Invasion à Ibiza La couleuvre fer-à-cheval menace l’écosystème baléare

Les espèces invasives sont l’un des défis majeurs pour l’environnement au XXIe siècle. Lorsqu’elles s’installent dans un nouvel écosystème, elles peuvent perturber des équilibres qui ont été établis sur des milliers d’années. C’est actuellement le cas à Ibiza, dans l’archipel des Baléares en Espagne.

Une espèce en particulier, la couleuvre fer-à-cheval, originaire de la péninsule Ibérique et du nord de l’Afrique, s’est installée sur l’île au début des années 2000. Bien que ce serpent ne soit pas dangereux pour l’homme, sa présence inquiète de plus en plus. De nombreux touristes rapportent avoir vu des serpents nager près des plages, ce qui suscite des préoccupations. Les chercheurs craignent également pour la biodiversité locale, notamment pour le lézard des Pityuses, une espèce emblématique de l’île.

Une invasion progressive à Ibiza

Origine de l’arrivée des serpents

L’histoire débute il y a une vingtaine d’années. À cette époque, les oliviers centenaires, très prisés pour l’aménagement des jardins méditerranéens, ont été importés d’Espagne vers Ibiza. Certains de ces arbres cachaient dans leurs racines ou cavités des couleuvres fer-à-cheval. Ces reptiles ont ainsi rejoint l’île lors de ces importations, puis ont trouvé des conditions favorables à leur expansion.

Les observations de serpents nageurs se multiplient

Ces dernières années, les habitants, pêcheurs et touristes signalent de plus en plus souvent la présence de serpents dans l’eau.

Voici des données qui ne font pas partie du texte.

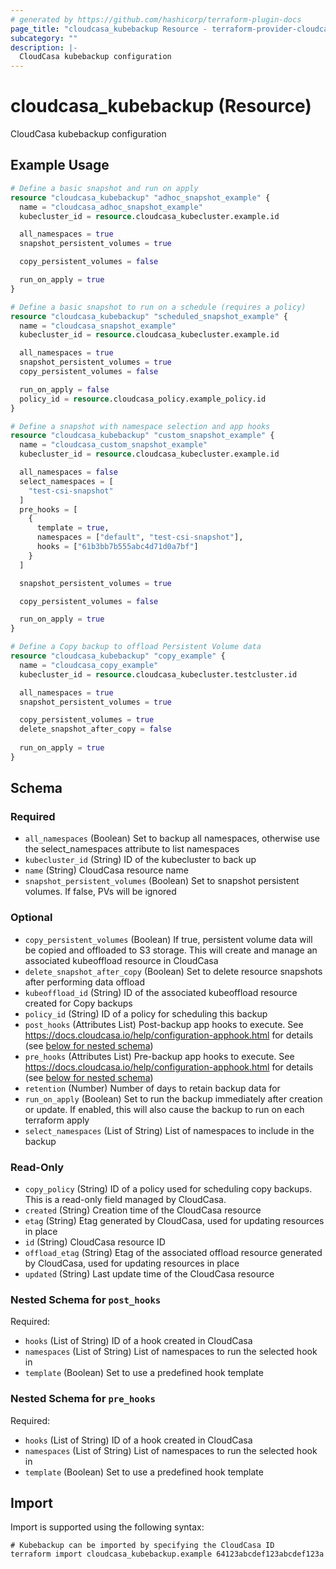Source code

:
 ```yaml
---
# generated by https://github.com/hashicorp/terraform-plugin-docs
page_title: "cloudcasa_kubebackup Resource - terraform-provider-cloudcasa"
subcategory: ""
description: |-
  CloudCasa kubebackup configuration
---
```


# cloudcasa_kubebackup (Resource)

CloudCasa kubebackup configuration

## Example Usage

```terraform
# Define a basic snapshot and run on apply
resource "cloudcasa_kubebackup" "adhoc_snapshot_example" {
  name = "cloudcasa_adhoc_snapshot_example"
  kubecluster_id = resource.cloudcasa_kubecluster.example.id

  all_namespaces = true
  snapshot_persistent_volumes = true

  copy_persistent_volumes = false

  run_on_apply = true
}

# Define a basic snapshot to run on a schedule (requires a policy)
resource "cloudcasa_kubebackup" "scheduled_snapshot_example" {
  name = "cloudcasa_snapshot_example"
  kubecluster_id = resource.cloudcasa_kubecluster.example.id

  all_namespaces = true
  snapshot_persistent_volumes = true
  copy_persistent_volumes = false

  run_on_apply = false
  policy_id = resource.cloudcasa_policy.example_policy.id  
}

# Define a snapshot with namespace selection and app hooks
resource "cloudcasa_kubebackup" "custom_snapshot_example" {
  name = "cloudcasa_custom_snapshot_example"
  kubecluster_id = resource.cloudcasa_kubecluster.example.id

  all_namespaces = false
  select_namespaces = [
    "test-csi-snapshot"
  ]
  pre_hooks = [
    {
      template = true,
      namespaces = ["default", "test-csi-snapshot"],
      hooks = ["61b3bb7b555abc4d71d0a7bf"]
    }
  ]

  snapshot_persistent_volumes = true

  copy_persistent_volumes = false

  run_on_apply = true
}

# Define a Copy backup to offload Persistent Volume data
resource "cloudcasa_kubebackup" "copy_example" {
  name = "cloudcasa_copy_example"
  kubecluster_id = resource.cloudcasa_kubecluster.testcluster.id

  all_namespaces = true
  snapshot_persistent_volumes = true

  copy_persistent_volumes = true
  delete_snapshot_after_copy = false
  
  run_on_apply = true
}
```

<!-- schema generated by tfplugindocs -->
## Schema

### Required

- `all_namespaces` (Boolean) Set to backup all namespaces, otherwise use the select_namespaces attribute to list namespaces
- `kubecluster_id` (String) ID of the kubecluster to back up
- `name` (String) CloudCasa resource name
- `snapshot_persistent_volumes` (Boolean) Set to snapshot persistent volumes. If false, PVs will be ignored

### Optional

- `copy_persistent_volumes` (Boolean) If true, persistent volume data will be copied and offloaded to S3 storage. This will create and manage an associated kubeoffload resource in CloudCasa
- `delete_snapshot_after_copy` (Boolean) Set to delete resource snapshots after performing data offload
- `kubeoffload_id` (String) ID of the associated kubeoffload resource created for Copy backups
- `policy_id` (String) ID of a policy for scheduling this backup
- `post_hooks` (Attributes List) Post-backup app hooks to execute. See https://docs.cloudcasa.io/help/configuration-apphook.html for details (see [below for nested schema](#nestedatt--post_hooks))
- `pre_hooks` (Attributes List) Pre-backup app hooks to execute. See https://docs.cloudcasa.io/help/configuration-apphook.html for details (see [below for nested schema](#nestedatt--pre_hooks))
- `retention` (Number) Number of days to retain backup data for
- `run_on_apply` (Boolean) Set to run the backup immediately after creation or update. If enabled, this will also cause the backup to run on each terraform apply
- `select_namespaces` (List of String) List of namespaces to include in the backup

### Read-Only

- `copy_policy` (String) ID of a policy used for scheduling copy backups. This is a read-only field managed by CloudCasa.
- `created` (String) Creation time of the CloudCasa resource
- `etag` (String) Etag generated by CloudCasa, used for updating resources in place
- `id` (String) CloudCasa resource ID
- `offload_etag` (String) Etag of the associated offload resource generated by CloudCasa, used for updating resources in place
- `updated` (String) Last update time of the CloudCasa resource

<a id="nestedatt--post_hooks"></a>
### Nested Schema for `post_hooks`

Required:

- `hooks` (List of String) ID of a hook created in CloudCasa
- `namespaces` (List of String) List of namespaces to run the selected hook in
- `template` (Boolean) Set to use a predefined hook template


<a id="nestedatt--pre_hooks"></a>
### Nested Schema for `pre_hooks`

Required:

- `hooks` (List of String) ID of a hook created in CloudCasa
- `namespaces` (List of String) List of namespaces to run the selected hook in
- `template` (Boolean) Set to use a predefined hook template

## Import

Import is supported using the following syntax:

```shell
# Kubebackup can be imported by specifying the CloudCasa ID
terraform import cloudcasa_kubebackup.example 64123abcdef123abcdef123a
```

Ce phénomène, initialement considéré comme anecdote, a été confirmé par des scientifiques. En 2024, des chercheurs ont filmé un serpent nageant jusqu’à un îlot situé à plus de 400 mètres des côtes d’Ibiza. Ces images prouvent que l’espèce peut traverser des bras de mer pour coloniser de nouveaux territoires.

Une présence impressionnante mais sans danger pour les baigneurs

Certains spécimens sont très grands, ce qui alimente la médiatisation du phénomène. La majorité des couleuvres mesurent moins de deux mètres, mais plusieurs individus beaucoup plus imposants ont été recensés. Malgré leur apparence impressionnante, ces serpents ne représentent pas une menace pour les humains : ils ne sont ni venimeux ni agressifs envers les baigneurs. Toutefois, leur présence dans les eaux côtières peut provoquer la crainte de certains touristes, peu habitués à rencontrer des reptiles en mer.

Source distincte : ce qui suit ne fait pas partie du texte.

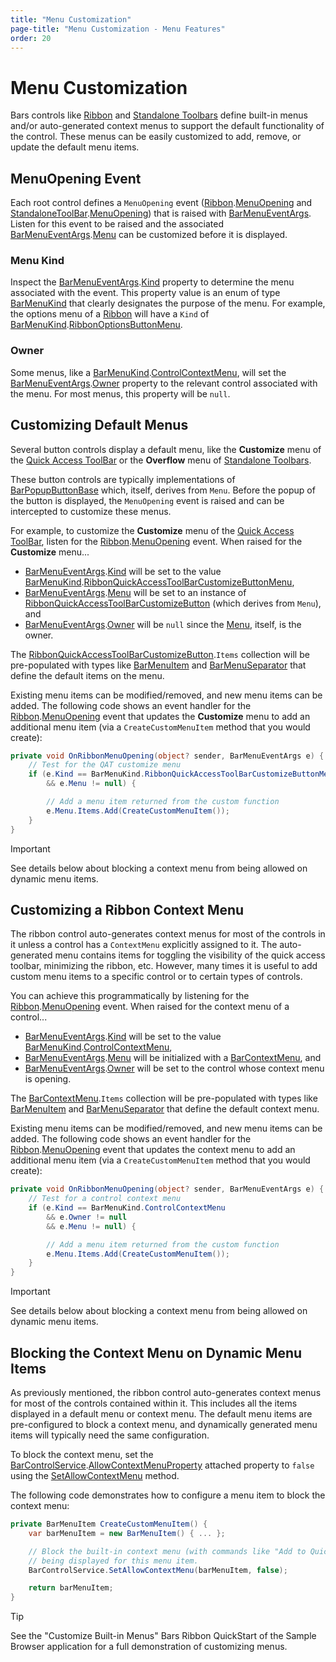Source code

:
 ```yaml
---
title: "Menu Customization"
page-title: "Menu Customization - Menu Features"
order: 20
---
```

# Menu Customization

Bars controls like [Ribbon](../ribbon-features/index.md) and [Standalone Toolbars](../toolbar-features/standalone-toolbars.md) define built-in menus and/or auto-generated context menus to support the default functionality of the control.  These menus can be easily customized to add, remove, or update the default menu items.

## MenuOpening Event

Each root control defines a `MenuOpening` event ([Ribbon](xref:@ActiproUIRoot.Controls.Bars.Ribbon).[MenuOpening](xref:@ActiproUIRoot.Controls.Bars.Ribbon.MenuOpening) and [StandaloneToolBar](xref:@ActiproUIRoot.Controls.Bars.StandaloneToolBar).[MenuOpening](xref:@ActiproUIRoot.Controls.Bars.StandaloneToolBar.MenuOpening)) that is raised with [BarMenuEventArgs](xref:@ActiproUIRoot.Controls.Bars.BarMenuEventArgs).  Listen for this event to be raised and the associated [BarMenuEventArgs](xref:@ActiproUIRoot.Controls.Bars.BarMenuEventArgs).[Menu](xref:@ActiproUIRoot.Controls.Bars.BarMenuEventArgs.Menu) can be customized before it is displayed.

### Menu Kind

Inspect the [BarMenuEventArgs](xref:@ActiproUIRoot.Controls.Bars.BarMenuEventArgs).[Kind](xref:@ActiproUIRoot.Controls.Bars.BarMenuEventArgs.Kind) property to determine the menu associated with the event. This property value is an enum of type [BarMenuKind](xref:@ActiproUIRoot.Controls.Bars.BarMenuKind) that clearly designates the purpose of the menu. For example, the options menu of a [Ribbon](../ribbon-features/index.md) will have a `Kind` of [BarMenuKind](xref:@ActiproUIRoot.Controls.Bars.BarMenuKind).[RibbonOptionsButtonMenu](xref:@ActiproUIRoot.Controls.Bars.BarMenuKind.RibbonOptionsButtonMenu).

### Owner

Some menus, like a [BarMenuKind](xref:@ActiproUIRoot.Controls.Bars.BarMenuKind).[ControlContextMenu](xref:@ActiproUIRoot.Controls.Bars.BarMenuKind.ControlContextMenu), will set the [BarMenuEventArgs](xref:@ActiproUIRoot.Controls.Bars.BarMenuEventArgs).[Owner](xref:@ActiproUIRoot.Controls.Bars.BarMenuEventArgs.Owner) property to the relevant control associated with the menu.  For most menus, this property will be `null`.

## Customizing Default Menus

Several button controls display a default menu, like the **Customize** menu of the [Quick Access ToolBar](../ribbon-features/quick-access-toolbar.md) or the **Overflow** menu of [Standalone Toolbars](../toolbar-features/standalone-toolbars.md).

These button controls are typically implementations of [BarPopupButtonBase](xref:@ActiproUIRoot.Controls.Bars.Primitives.BarPopupButtonBase) which, itself, derives from `Menu`.  Before the popup of the button is displayed, the `MenuOpening` event is raised and can be intercepted to customize these menus.

For example, to customize the **Customize** menu of the [Quick Access ToolBar](../ribbon-features/quick-access-toolbar.md), listen for the  [Ribbon](xref:@ActiproUIRoot.Controls.Bars.Ribbon).[MenuOpening](xref:@ActiproUIRoot.Controls.Bars.Ribbon.MenuOpening) event.  When raised for the **Customize** menu...

- [BarMenuEventArgs](xref:@ActiproUIRoot.Controls.Bars.BarMenuEventArgs).[Kind](xref:@ActiproUIRoot.Controls.Bars.BarMenuEventArgs.Kind) will be set to the value [BarMenuKind](xref:@ActiproUIRoot.Controls.Bars.BarMenuKind).[RibbonQuickAccessToolBarCustomizeButtonMenu](xref:@ActiproUIRoot.Controls.Bars.BarMenuKind.RibbonQuickAccessToolBarCustomizeButtonMenu),
- [BarMenuEventArgs](xref:@ActiproUIRoot.Controls.Bars.BarMenuEventArgs).[Menu](xref:@ActiproUIRoot.Controls.Bars.BarMenuEventArgs.Menu) will be set to an instance of [RibbonQuickAccessToolBarCustomizeButton](xref:@ActiproUIRoot.Controls.Bars.Primitives.RibbonQuickAccessToolBarCustomizeButton) (which derives from `Menu`), and
- [BarMenuEventArgs](xref:@ActiproUIRoot.Controls.Bars.BarMenuEventArgs).[Owner](xref:@ActiproUIRoot.Controls.Bars.BarMenuEventArgs.Owner) will be `null` since the [Menu](xref:@ActiproUIRoot.Controls.Bars.BarMenuEventArgs.Menu), itself, is the owner.

The [RibbonQuickAccessToolBarCustomizeButton](xref:@ActiproUIRoot.Controls.Bars.Primitives.RibbonQuickAccessToolBarCustomizeButton).`Items` collection will be pre-populated with types like [BarMenuItem](xref:@ActiproUIRoot.Controls.Bars.BarMenuItem) and [BarMenuSeparator](xref:@ActiproUIRoot.Controls.Bars.BarMenuSeparator) that define the default items on the menu.

Existing menu items can be modified/removed, and new menu items can be added.  The following code shows an event handler for the [Ribbon](xref:@ActiproUIRoot.Controls.Bars.Ribbon).[MenuOpening](xref:@ActiproUIRoot.Controls.Bars.Ribbon.MenuOpening) event that updates the **Customize** menu to add an additional menu item (via a `CreateCustomMenuItem` method that you would create):

```csharp
private void OnRibbonMenuOpening(object? sender, BarMenuEventArgs e) {
	// Test for the QAT customize menu
	if (e.Kind == BarMenuKind.RibbonQuickAccessToolBarCustomizeButtonMenu
		&& e.Menu != null) {

		// Add a menu item returned from the custom function
		e.Menu.Items.Add(CreateCustomMenuItem());
	}
}
```

> [!IMPORTANT]
> See details below about blocking a context menu from being allowed on dynamic menu items.

## Customizing a Ribbon Context Menu

The ribbon control auto-generates context menus for most of the controls in it unless a control has a `ContextMenu` explicitly assigned to it.  The auto-generated menu contains items for toggling the visibility of the quick access toolbar, minimizing the ribbon, etc.  However, many times it is useful to add custom menu items to a specific control or to certain types of controls.

You can achieve this programmatically by listening for the [Ribbon](xref:@ActiproUIRoot.Controls.Bars.Ribbon).[MenuOpening](xref:@ActiproUIRoot.Controls.Bars.Ribbon.MenuOpening) event.  When raised for the context menu of a control...

- [BarMenuEventArgs](xref:@ActiproUIRoot.Controls.Bars.BarMenuEventArgs).[Kind](xref:@ActiproUIRoot.Controls.Bars.BarMenuEventArgs.Kind) will be set to the value [BarMenuKind](xref:@ActiproUIRoot.Controls.Bars.BarMenuKind).[ControlContextMenu](xref:@ActiproUIRoot.Controls.Bars.BarMenuKind.ControlContextMenu),
- [BarMenuEventArgs](xref:@ActiproUIRoot.Controls.Bars.BarMenuEventArgs).[Menu](xref:@ActiproUIRoot.Controls.Bars.BarMenuEventArgs.Menu) will be initialized with a [BarContextMenu](xref:@ActiproUIRoot.Controls.Bars.BarContextMenu), and
- [BarMenuEventArgs](xref:@ActiproUIRoot.Controls.Bars.BarMenuEventArgs).[Owner](xref:@ActiproUIRoot.Controls.Bars.BarMenuEventArgs.Owner) will be set to the control whose context menu is opening.

The [BarContextMenu](xref:@ActiproUIRoot.Controls.Bars.BarContextMenu).`Items` collection will be pre-populated with types like [BarMenuItem](xref:@ActiproUIRoot.Controls.Bars.BarMenuItem) and [BarMenuSeparator](xref:@ActiproUIRoot.Controls.Bars.BarMenuSeparator) that define the default context menu.

Existing menu items can be modified/removed, and new menu items can be added.  The following code shows an event handler for the [Ribbon](xref:@ActiproUIRoot.Controls.Bars.Ribbon).[MenuOpening](xref:@ActiproUIRoot.Controls.Bars.Ribbon.MenuOpening) event that updates the context menu to add an additional menu item (via a `CreateCustomMenuItem` method that you would create):

```csharp
private void OnRibbonMenuOpening(object? sender, BarMenuEventArgs e) {
	// Test for a control context menu
	if (e.Kind == BarMenuKind.ControlContextMenu
		&& e.Owner != null
		&& e.Menu != null) {

		// Add a menu item returned from the custom function
		e.Menu.Items.Add(CreateCustomMenuItem());
	}
}
```

> [!IMPORTANT]
> See details below about blocking a context menu from being allowed on dynamic menu items.

## Blocking the Context Menu on Dynamic Menu Items

As previously mentioned, the ribbon control auto-generates context menus for most of the controls contained within it. This includes all the items displayed in a default menu or context menu.  The default menu items are pre-configured to block a context menu, and dynamically generated menu items will typically need the same configuration.

To block the context menu, set the [BarControlService](xref:@ActiproUIRoot.Controls.Bars.BarControlService).[AllowContextMenuProperty](xref:@ActiproUIRoot.Controls.Bars.BarControlService.AllowContextMenuProperty) attached property to `false` using the [SetAllowContextMenu](xref:@ActiproUIRoot.Controls.Bars.BarControlService.SetAllowContextMenu*) method.

The following code demonstrates how to configure a menu item to block the context menu:

```csharp
private BarMenuItem CreateCustomMenuItem() {
	var barMenuItem = new BarMenuItem() { ... };

	// Block the built-in context menu (with commands like "Add to Quick Access Toolbar") from
	// being displayed for this menu item.
	BarControlService.SetAllowContextMenu(barMenuItem, false);

	return barMenuItem;
}
```

> [!TIP]
> See the "Customize Built-in Menus" Bars Ribbon QuickStart of the Sample Browser application for a full demonstration of customizing menus.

Une menace pour la biodiversité des Baléares

Le lézard des Pityuses en danger

Les scientifiques s’inquiètent surtout de l’impact écologique de cette invasion. La couleuvre se nourrit principalement du lézard des Pityuses, une espèce endémique d’Ibiza et de Formentera. Ce petit reptile, symbole de l’archipel, voit ses populations diminuer dans plusieurs secteurs. Les recensements récents montrent un déclin inquiétant, au point que son statut de conservation a été réévalué par les spécialistes.

Les efforts de capture et leur inefficacité

Pour lutter contre cette invasion, des campagnes de capture ont été menées depuis 2016. Plus de 12 000 serpents ont été retirés de la nature. Malgré ces efforts, l’espèce continue de se répandre. Certaines études estiment même que les couleuvres pourraient couvrir toute l’île dans les années à venir. Leur capacité d’adaptation rend le contrôle de leur population très difficile.

Un risque d’effets en cascade

Au-delà du lézard, la disparition de cette espèce pourrait avoir des conséquences sur l’ensemble de l’écosystème. Les lézards jouent un rôle dans la dispersion des graines et la régulation des insectes. Leur absence pourrait entraîner des déséquilibres, affectant d’autres plantes et animaux. Ce phénomène, appelé « effet en cascade », inquiète fortement les spécialistes. Les chercheurs poursuivent leurs études pour mieux comprendre le comportement de ces serpents nageurs et anticiper les futurs impacts sur la biodiversité des Baléares.